No matter how much carnage there is in the streets, a majority of the court's justices are going to cling to lousy history and a fundamentally ridiculous legal theory known as originalism to justify whatever political result they desire.
It is not unprecedented that the court finds itself embroiled in controversy with important societal and political actors. In a 2003 speech, Justice Stephen Breyer, who has just left the court, recalled the response of President Andrew Jackson to an 1832 ruling he considered adverse: "John Marshall has made his decision; now let him enforce it," Jackson said. The court's decision was not enforced.
In 1963, Alabama Gov. George Wallace stood in a doorway at the University of Alabama, aiming to prevent two Black students, Vivian Malone and James Hood, from registering for classes, defying the desegregation ruling of the high court in Brown v. Board of Education. President John Kennedy had to send in federal marshals and Deputy Attorney General Nicholas Katzenbach to remove Wallace and let the students enroll.
In 1974, the U.S. Supreme Court issued a unanimous decision ordering President Richard Nixon to turn over tapes subpoenaed by special prosecutor Leon Jaworski. Nixon knew he had to comply. In 2000, the high court ordered Florida election officials to stop a ballot recount, effectively awarding the presidency to George W. Bush. Vice President Al Gore was forced to concede the election. The court had become the final arbiter.
The power of finality is enormous, and like all enormous power, it should be exercised with great caution. Yet we live during a pandemic of ideological extremism, and the court has caught the virus. The justices risk losing the respect needed to function as a final arbiter. They risk the court's legitimacy. And they might take respect for the Constitution with them.

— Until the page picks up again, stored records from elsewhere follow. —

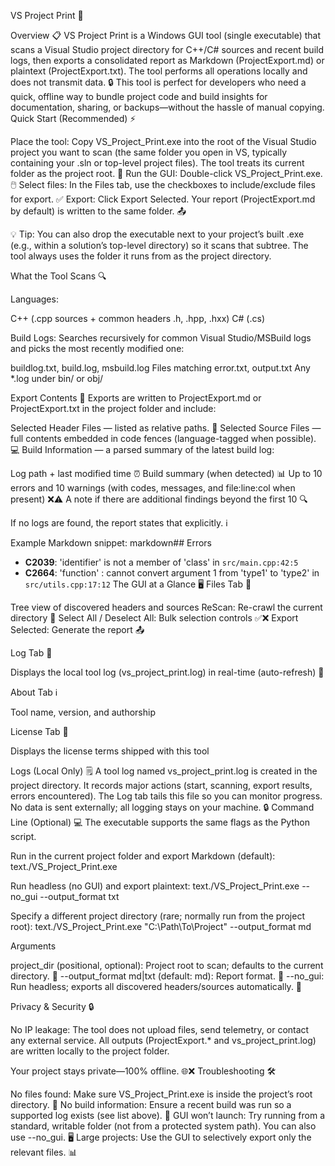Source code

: VS Project Print 🚀
   
Overview 📋
VS Project Print is a Windows GUI tool (single executable) that scans a Visual Studio project directory for C++/C# sources and recent build logs, then exports a consolidated report as Markdown (ProjectExport.md) or plaintext (ProjectExport.txt). The tool performs all operations locally and does not transmit data. 🔒
This tool is perfect for developers who need a quick, offline way to bundle project code and build insights for documentation, sharing, or backups—without the hassle of manual copying.
Quick Start (Recommended) ⚡

Place the tool: Copy VS_Project_Print.exe into the root of the Visual Studio project you want to scan (the same folder you open in VS, typically containing your .sln or top-level project files). The tool treats its current folder as the project root. 📁
Run the GUI: Double-click VS_Project_Print.exe. 🖱️
Select files: In the Files tab, use the checkboxes to include/exclude files for export. ✅
Export: Click Export Selected. Your report (ProjectExport.md by default) is written to the same folder. 📤


💡 Tip: You can also drop the executable next to your project’s built .exe (e.g., within a solution’s top-level directory) so it scans that subtree. The tool always uses the folder it runs from as the project directory.

What the Tool Scans 🔍

Languages:

C++ (.cpp sources + common headers .h, .hpp, .hxx)
C# (.cs)


Build Logs: Searches recursively for common Visual Studio/MSBuild logs and picks the most recently modified one:

buildlog.txt, build.log, msbuild.log
Files matching error.txt, output.txt
Any *.log under bin/ or obj/



Export Contents 📄
Exports are written to ProjectExport.md or ProjectExport.txt in the project folder and include:

Selected Header Files — listed as relative paths. 📄
Selected Source Files — full contents embedded in code fences (language-tagged when possible). 💻
Build Information — a parsed summary of the latest build log:

Log path + last modified time ⏰
Build summary (when detected) 📊
Up to 10 errors and 10 warnings (with codes, messages, and file:line:col when present) ❌⚠️
A note if there are additional findings beyond the first 10 🔍


If no logs are found, the report states that explicitly. ℹ️

Example Markdown snippet:
markdown## Errors
- **C2039**: 'identifier' is not a member of 'class' in `src/main.cpp:42:5`  
- **C2664**: 'function' : cannot convert argument 1 from 'type1' to 'type2' in `src/utils.cpp:17:12`
The GUI at a Glance 🖥️
Files Tab 📁

Tree view of discovered headers and sources
ReScan: Re-crawl the current directory 🔄
Select All / Deselect All: Bulk selection controls ✅❌
Export Selected: Generate the report 📤

Log Tab 📝

Displays the local tool log (vs_project_print.log) in real-time (auto-refresh) 🔄

About Tab ℹ️

Tool name, version, and authorship

License Tab 📜

Displays the license terms shipped with this tool

Logs (Local Only) 🗒️
A tool log named vs_project_print.log is created in the project directory.
It records major actions (start, scanning, export results, errors encountered).
The Log tab tails this file so you can monitor progress.
No data is sent externally; all logging stays on your machine. 🔒
Command Line (Optional) 💻
The executable supports the same flags as the Python script.

Run in the current project folder and export Markdown (default):
text./VS_Project_Print.exe

Run headless (no GUI) and export plaintext:
text./VS_Project_Print.exe --no_gui --output_format txt

Specify a different project directory (rare; normally run from the project root):
text./VS_Project_Print.exe "C:\Path\To\Project" --output_format md


Arguments

project_dir (positional, optional): Project root to scan; defaults to the current directory. 📁
--output_format md|txt (default: md): Report format. 📄
--no_gui: Run headless; exports all discovered headers/sources automatically. 🤖

Privacy & Security 🔒

No IP leakage: The tool does not upload files, send telemetry, or contact any external service.
All outputs (ProjectExport.* and vs_project_print.log) are written locally to the project folder.

Your project stays private—100% offline. 🌐❌
Troubleshooting 🛠️

No files found: Make sure VS_Project_Print.exe is inside the project’s root directory. 📁
No build information: Ensure a recent build was run so a supported log exists (see list above). 🔨
GUI won’t launch: Try running from a standard, writable folder (not from a protected system path). You can also use --no_gui. 🖥️
Large projects: Use the GUI to selectively export only the relevant files. 📊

No one wants a court that is too deferential to the whims of the electorate. We have Congress for that. But neither can a court long maintain its vital role if it is indifferent to the society in which it lives. It is time for the justices to reread Justice Robert Jackson's famous dissent in Terminiello v. City of Chicago. In admittedly very different circumstances, he wrote words that need to be heeded today: "There is danger that, if the court does not temper its doctrinaire logic with a little practical wisdom, it will convert the constitutional Bill of Rights into a suicide pact."